POR FIN, adentro, nos reciben las colas para el check-in que se entremezclan con el tránsito de la agitada terminal. Acto seguido, más colas, ahora para pasar el control de seguridad, donde malhumorados guardias te someten a la absurda humillación de sacarte hasta el cinturón. Entran ganas ya de desnudarse y meterse por la máquina, como Enrique Iglesias en el anuncio. Y si por fortuna no hay cola, a nadie se le ocurre recortar el itinerario de cintas, y pareces un comecocos informático recorriendo estúpidamente callecitas en zigzag.

Llegamos a la terminal: lo que antaño era un espacio de cierto sosiego, meritoria obra de Ricard Bofill, ahora se ha convertido en un abigarrado centro comercial. Las tiendas que antes servían para urgencias gastronómicas, o pequeños obsequios de última hora, son ahora un perfecto tinglado consumista con casi 100 puestos de 20 especialidades, que abarcan desde los calzoncillos a la vajilla o una tumbona, y con precios más altos que en la ciudad.

Los pasillos se han reducido drásticamente y la gente que va y viene entre terminales se tropieza al cruzarse. Mientras, a lado y lado, en vez de cinta transportadora, han florecido nuevos y relucientes chiringuitos que nos tientan con todo tipo de gadgets. También se han multiplicado los soportes publicitarios. Eso sí, los lavabos siguen siendo los originales preolímpicos, más bien escasos y ya muy cutres.

Los bancos de descanso han ido desapareciendo y la gente no tiene más remedio que amontonarse en las terrazas de los bares, donde como de costumbre se da poca calidad a precios de altura. En las salas de embarque tampoco hay suficiente sitio de asiento, y la gente debe esperar de pie. Otra cola para el embarque: con el carnet en la boca entras por un fantástico finger, pero ¡oh sorpresa!, en vez de entrar en cabina, bajas las escaleritas a pie para salir hasta un autobús, donde de pie llegarás, entre acelerones y frenazos, hasta el avión, a menudo aparcado en las chimbambas.

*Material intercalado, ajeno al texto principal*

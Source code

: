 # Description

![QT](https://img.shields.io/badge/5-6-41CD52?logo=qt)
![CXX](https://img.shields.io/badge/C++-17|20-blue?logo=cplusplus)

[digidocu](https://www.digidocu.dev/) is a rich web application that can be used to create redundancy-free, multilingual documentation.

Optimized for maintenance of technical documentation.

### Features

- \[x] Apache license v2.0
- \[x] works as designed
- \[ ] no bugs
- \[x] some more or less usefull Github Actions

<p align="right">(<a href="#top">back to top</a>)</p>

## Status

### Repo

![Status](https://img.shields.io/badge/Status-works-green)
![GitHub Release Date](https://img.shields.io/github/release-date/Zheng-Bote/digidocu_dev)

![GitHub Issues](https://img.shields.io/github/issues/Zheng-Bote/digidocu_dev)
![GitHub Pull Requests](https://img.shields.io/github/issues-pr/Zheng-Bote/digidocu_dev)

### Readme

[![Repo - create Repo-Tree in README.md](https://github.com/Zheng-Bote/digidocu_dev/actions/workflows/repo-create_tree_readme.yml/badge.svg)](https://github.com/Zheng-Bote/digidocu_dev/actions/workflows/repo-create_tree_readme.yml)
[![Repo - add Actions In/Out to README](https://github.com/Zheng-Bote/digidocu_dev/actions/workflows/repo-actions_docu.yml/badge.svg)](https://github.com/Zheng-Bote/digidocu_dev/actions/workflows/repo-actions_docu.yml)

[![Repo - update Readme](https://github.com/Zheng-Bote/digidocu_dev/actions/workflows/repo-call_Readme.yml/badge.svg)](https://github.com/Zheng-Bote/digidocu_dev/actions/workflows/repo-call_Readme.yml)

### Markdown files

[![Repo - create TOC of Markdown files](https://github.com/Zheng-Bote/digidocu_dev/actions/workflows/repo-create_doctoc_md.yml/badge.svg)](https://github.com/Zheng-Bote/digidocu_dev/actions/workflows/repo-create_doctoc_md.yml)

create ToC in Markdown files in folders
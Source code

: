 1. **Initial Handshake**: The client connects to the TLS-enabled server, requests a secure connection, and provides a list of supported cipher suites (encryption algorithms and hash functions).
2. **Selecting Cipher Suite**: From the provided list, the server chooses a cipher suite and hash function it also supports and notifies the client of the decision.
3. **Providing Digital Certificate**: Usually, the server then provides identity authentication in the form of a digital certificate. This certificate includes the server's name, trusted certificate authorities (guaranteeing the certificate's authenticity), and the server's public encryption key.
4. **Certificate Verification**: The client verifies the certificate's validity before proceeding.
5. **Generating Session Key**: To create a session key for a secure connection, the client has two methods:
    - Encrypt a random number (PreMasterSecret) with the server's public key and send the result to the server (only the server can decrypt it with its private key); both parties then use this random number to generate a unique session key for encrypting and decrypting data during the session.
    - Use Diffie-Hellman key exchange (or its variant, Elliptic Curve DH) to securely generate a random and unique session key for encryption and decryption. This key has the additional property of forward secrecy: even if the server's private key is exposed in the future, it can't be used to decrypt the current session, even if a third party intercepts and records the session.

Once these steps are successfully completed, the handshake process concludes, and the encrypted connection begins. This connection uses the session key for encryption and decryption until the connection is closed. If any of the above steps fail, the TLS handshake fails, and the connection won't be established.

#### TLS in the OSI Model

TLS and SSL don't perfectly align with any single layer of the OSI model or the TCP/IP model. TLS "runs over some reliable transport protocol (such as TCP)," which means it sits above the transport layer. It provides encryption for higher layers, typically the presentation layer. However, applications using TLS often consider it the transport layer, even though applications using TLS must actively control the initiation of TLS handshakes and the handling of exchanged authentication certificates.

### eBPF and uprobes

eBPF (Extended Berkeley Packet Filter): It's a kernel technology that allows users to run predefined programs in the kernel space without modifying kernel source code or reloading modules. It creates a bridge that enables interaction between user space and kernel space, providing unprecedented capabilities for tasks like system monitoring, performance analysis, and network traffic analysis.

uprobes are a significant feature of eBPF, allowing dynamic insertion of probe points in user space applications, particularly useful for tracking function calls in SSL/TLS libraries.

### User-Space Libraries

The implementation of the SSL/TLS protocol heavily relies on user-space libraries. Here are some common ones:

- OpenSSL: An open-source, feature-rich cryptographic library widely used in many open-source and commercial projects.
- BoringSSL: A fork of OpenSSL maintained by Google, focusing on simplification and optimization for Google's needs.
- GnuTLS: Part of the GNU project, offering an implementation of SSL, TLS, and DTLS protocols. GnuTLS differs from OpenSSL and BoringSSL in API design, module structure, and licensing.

LO QUE VIENE a continuación todos lo conocemos: una gran humillación colectiva: achuchones para entrar a bordo, asientos raquíticos y pegados, maleteros escasos y un trato infantiloide y ovejuno. Ahora ya no te dan bazofia gratis, ahora la bazofia es pagando, y así sabe todavía peor.

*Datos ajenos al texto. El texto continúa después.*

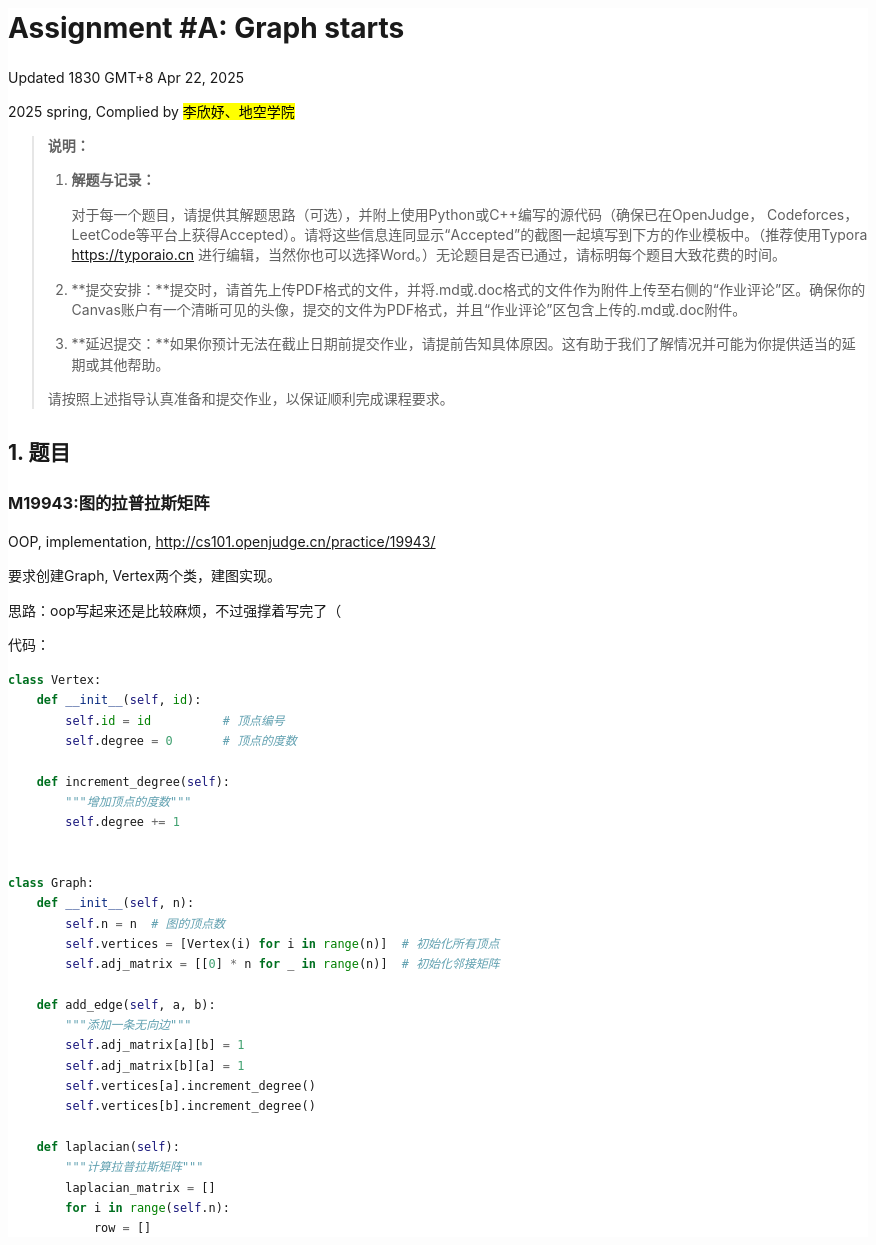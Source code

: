 # Assignment #A: Graph starts

Updated 1830 GMT+8 Apr 22, 2025

2025 spring, Complied by <mark>李欣妤、地空学院</mark>



> **说明：**
>
> 1. **解题与记录：**
>
>    对于每一个题目，请提供其解题思路（可选），并附上使用Python或C++编写的源代码（确保已在OpenJudge， Codeforces，LeetCode等平台上获得Accepted）。请将这些信息连同显示“Accepted”的截图一起填写到下方的作业模板中。（推荐使用Typora https://typoraio.cn 进行编辑，当然你也可以选择Word。）无论题目是否已通过，请标明每个题目大致花费的时间。
>
> 2. **提交安排：**提交时，请首先上传PDF格式的文件，并将.md或.doc格式的文件作为附件上传至右侧的“作业评论”区。确保你的Canvas账户有一个清晰可见的头像，提交的文件为PDF格式，并且“作业评论”区包含上传的.md或.doc附件。
>
> 3. **延迟提交：**如果你预计无法在截止日期前提交作业，请提前告知具体原因。这有助于我们了解情况并可能为你提供适当的延期或其他帮助。 
>
> 请按照上述指导认真准备和提交作业，以保证顺利完成课程要求。



## 1. 题目

### M19943:图的拉普拉斯矩阵

OOP, implementation, http://cs101.openjudge.cn/practice/19943/

要求创建Graph, Vertex两个类，建图实现。

思路：oop写起来还是比较麻烦，不过强撑着写完了（



代码：

```python
class Vertex:
    def __init__(self, id):
        self.id = id          # 顶点编号
        self.degree = 0       # 顶点的度数

    def increment_degree(self):
        """增加顶点的度数"""
        self.degree += 1


class Graph:
    def __init__(self, n):
        self.n = n  # 图的顶点数
        self.vertices = [Vertex(i) for i in range(n)]  # 初始化所有顶点
        self.adj_matrix = [[0] * n for _ in range(n)]  # 初始化邻接矩阵

    def add_edge(self, a, b):
        """添加一条无向边"""
        self.adj_matrix[a][b] = 1
        self.adj_matrix[b][a] = 1
        self.vertices[a].increment_degree()
        self.vertices[b].increment_degree()

    def laplacian(self):
        """计算拉普拉斯矩阵"""
        laplacian_matrix = []
        for i in range(self.n):
            row = []
```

El colmo es el vídeo de bienvenida donde te desean rimbombantemente un feliz vuelo, y patatín y patatán, no callan, y donde cínicamente te proponen que hagas ejercicios de relajación, pues se ve que se les ha muerto algún tipo por falta de irrigación y están preocupados. Lo irritante del tema es que la modelo que sale haciendo los ridículos ejercicios en el vídeo está sentada sin nadie al lado, y así obviamente puede levantar los codos sin sacarle un ojo al vecino y estirar las piernas sin perforar el trasero del de enfrente. Mejor no probarlo.

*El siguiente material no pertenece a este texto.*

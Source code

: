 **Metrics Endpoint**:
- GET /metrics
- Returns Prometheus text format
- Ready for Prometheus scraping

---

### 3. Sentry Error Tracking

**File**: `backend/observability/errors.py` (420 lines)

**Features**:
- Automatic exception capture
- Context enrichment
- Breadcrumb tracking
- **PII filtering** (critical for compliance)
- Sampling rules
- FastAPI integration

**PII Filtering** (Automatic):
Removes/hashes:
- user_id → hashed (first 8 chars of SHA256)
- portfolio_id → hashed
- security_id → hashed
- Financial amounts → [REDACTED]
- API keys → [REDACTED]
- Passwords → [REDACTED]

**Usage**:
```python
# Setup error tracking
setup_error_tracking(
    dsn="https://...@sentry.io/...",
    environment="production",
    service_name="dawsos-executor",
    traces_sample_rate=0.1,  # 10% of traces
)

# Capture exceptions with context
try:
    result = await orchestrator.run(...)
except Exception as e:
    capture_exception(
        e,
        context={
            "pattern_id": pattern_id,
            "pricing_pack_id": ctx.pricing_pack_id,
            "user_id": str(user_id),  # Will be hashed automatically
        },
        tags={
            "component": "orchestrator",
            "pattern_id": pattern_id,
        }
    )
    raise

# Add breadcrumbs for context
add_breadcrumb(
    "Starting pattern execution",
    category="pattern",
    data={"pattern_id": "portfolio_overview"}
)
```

Después vienen más consejos: "puede usted mirar por la ventana", leer un diario (que ya no dan) o --cómo no-- comprar en la "tienda de a bordo". Es por si usted no tuvo bastante presión consumista durante las dos horas que le obligaron a pasar en el aeropuerto plagado de tiendas. Seguro que el incremento de ventas se habrá notado con esta imposición absurda de llegar con tantísima antelación.

Y si el vuelo es de regreso, de nuevo sin finger, media hora de rodeos para coger el autobús y vuelta a comenzar. Porque lo más insólito y único en el mundo es el cruce de tránsitos en El Prat, pues te vomitan de nuevo a la zona de embarque, que debes cruzar para alcanzar la salida. Será por si todavía te quedaban ganas de comprar un poquito más. Si no te han perdido las maletas, es probable que el lento goteo del taxi en el puente aéreo te exaspere.
Si AENA sólo se ocupa del alquiler de tiendas y anuncios, ¿quién se preocupa de dar servicio a los 25 millones anuales de viajeros?